Anthony Liverpool, the acting chairman of the International Whaling Commission, told delegates meeting in Agadir, Morocco, that “fundamental positions remained very much apart,” The Associated Press reported.
The goal of the Morocco meeting was to forge a 10-year compromise that would create a legal framework to allow limited whale hunting by Japan, Norway and Iceland. Currently, all types of whale hunting are banned by the commission, but those three nations consistently ignore the bans and have caught thousands of the mammals since the 1980s under loopholes in the law.
Delegates of the commission’s 88 member governments were trying to work out a plan proposed by the United States and other anti-whaling nations to let the three countries conduct whaling expeditions, but under tight international control and at significantly lower numbers.

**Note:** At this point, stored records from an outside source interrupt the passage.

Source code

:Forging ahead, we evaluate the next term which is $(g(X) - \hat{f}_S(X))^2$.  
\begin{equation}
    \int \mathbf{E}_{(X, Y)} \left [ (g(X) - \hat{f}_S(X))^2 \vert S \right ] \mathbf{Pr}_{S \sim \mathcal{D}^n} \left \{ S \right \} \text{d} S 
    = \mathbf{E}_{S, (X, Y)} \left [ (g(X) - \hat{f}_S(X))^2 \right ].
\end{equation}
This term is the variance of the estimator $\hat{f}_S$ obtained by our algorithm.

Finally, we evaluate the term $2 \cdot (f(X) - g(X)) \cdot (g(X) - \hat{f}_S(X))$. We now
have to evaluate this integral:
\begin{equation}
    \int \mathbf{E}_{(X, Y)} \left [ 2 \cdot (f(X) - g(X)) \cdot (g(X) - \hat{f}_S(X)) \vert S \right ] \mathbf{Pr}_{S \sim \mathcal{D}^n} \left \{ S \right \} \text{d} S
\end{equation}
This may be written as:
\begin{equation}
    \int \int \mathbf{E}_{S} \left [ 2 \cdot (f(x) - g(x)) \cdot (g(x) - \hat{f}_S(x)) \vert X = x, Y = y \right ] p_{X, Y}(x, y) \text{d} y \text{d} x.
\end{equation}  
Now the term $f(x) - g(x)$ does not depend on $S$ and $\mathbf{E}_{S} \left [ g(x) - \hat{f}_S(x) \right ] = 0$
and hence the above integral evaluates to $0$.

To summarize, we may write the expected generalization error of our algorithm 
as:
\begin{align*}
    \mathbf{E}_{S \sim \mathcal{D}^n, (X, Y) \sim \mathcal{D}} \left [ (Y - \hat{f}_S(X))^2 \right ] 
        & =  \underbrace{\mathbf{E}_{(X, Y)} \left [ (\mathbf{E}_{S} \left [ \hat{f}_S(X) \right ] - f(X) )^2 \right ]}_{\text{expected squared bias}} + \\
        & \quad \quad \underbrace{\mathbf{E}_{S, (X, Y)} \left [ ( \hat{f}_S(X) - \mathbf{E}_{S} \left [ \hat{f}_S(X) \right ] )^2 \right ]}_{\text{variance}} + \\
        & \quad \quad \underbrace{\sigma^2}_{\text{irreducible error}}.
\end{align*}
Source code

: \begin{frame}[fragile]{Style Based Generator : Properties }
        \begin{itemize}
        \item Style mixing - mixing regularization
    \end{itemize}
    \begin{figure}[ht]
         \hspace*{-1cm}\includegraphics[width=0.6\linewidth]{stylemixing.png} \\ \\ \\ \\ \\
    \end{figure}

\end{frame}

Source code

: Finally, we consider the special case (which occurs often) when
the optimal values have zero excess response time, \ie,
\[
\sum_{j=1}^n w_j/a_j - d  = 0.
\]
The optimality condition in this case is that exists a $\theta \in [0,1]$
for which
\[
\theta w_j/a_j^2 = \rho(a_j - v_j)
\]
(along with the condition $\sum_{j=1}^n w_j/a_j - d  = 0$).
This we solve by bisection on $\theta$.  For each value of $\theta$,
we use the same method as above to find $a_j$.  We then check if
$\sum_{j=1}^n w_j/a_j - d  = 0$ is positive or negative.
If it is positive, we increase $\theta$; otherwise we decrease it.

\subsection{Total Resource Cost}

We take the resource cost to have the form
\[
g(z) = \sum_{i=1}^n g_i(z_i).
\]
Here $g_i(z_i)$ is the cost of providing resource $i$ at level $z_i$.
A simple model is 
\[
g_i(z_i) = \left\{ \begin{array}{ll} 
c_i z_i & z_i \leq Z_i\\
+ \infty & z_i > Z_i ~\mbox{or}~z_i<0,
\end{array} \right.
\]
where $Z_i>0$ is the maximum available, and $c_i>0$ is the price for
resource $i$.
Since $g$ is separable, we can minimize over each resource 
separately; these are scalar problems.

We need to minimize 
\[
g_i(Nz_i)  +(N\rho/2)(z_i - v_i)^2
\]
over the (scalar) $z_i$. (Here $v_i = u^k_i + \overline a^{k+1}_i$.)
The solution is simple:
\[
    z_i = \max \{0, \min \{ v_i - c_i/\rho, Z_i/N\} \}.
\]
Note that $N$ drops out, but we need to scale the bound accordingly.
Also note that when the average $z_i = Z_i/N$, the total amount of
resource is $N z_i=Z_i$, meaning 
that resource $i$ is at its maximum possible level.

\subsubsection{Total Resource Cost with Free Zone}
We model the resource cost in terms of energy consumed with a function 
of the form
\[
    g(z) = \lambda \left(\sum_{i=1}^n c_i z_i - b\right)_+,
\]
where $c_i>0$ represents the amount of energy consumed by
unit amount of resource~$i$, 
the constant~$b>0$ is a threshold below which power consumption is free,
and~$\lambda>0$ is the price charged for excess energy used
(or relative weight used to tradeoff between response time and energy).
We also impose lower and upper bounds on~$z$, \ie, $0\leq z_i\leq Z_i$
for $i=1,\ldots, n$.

The talks reportedly failed over the issue of how many whales Japan could kill in the waters off Antarctica, where Japanese whalers hunt hundreds of whales each year. The compromise plan also called for a gradual phase-out of the Japanese hunt in the South Ocean Whale Sanctuary, and Japanese officials balked at that step.
The Japanese government says that its whaling activity is for scientific purposes, but critics say the Japanese hunts are in reality commercial.
Jemma Jones, a spokeswoman for the commission, declined to comment.
The talks became even more contentious after The Sunday Times of London reported that Japan had been offering aid to fisheries in poor nations in an effort to gain those countries’ votes. The newspaper conducted a sting operation in which hidden cameras caught officials discussing the price of their support.
Both the Japanese government and officials from other nations who were named in the stories denied accusations of bribery.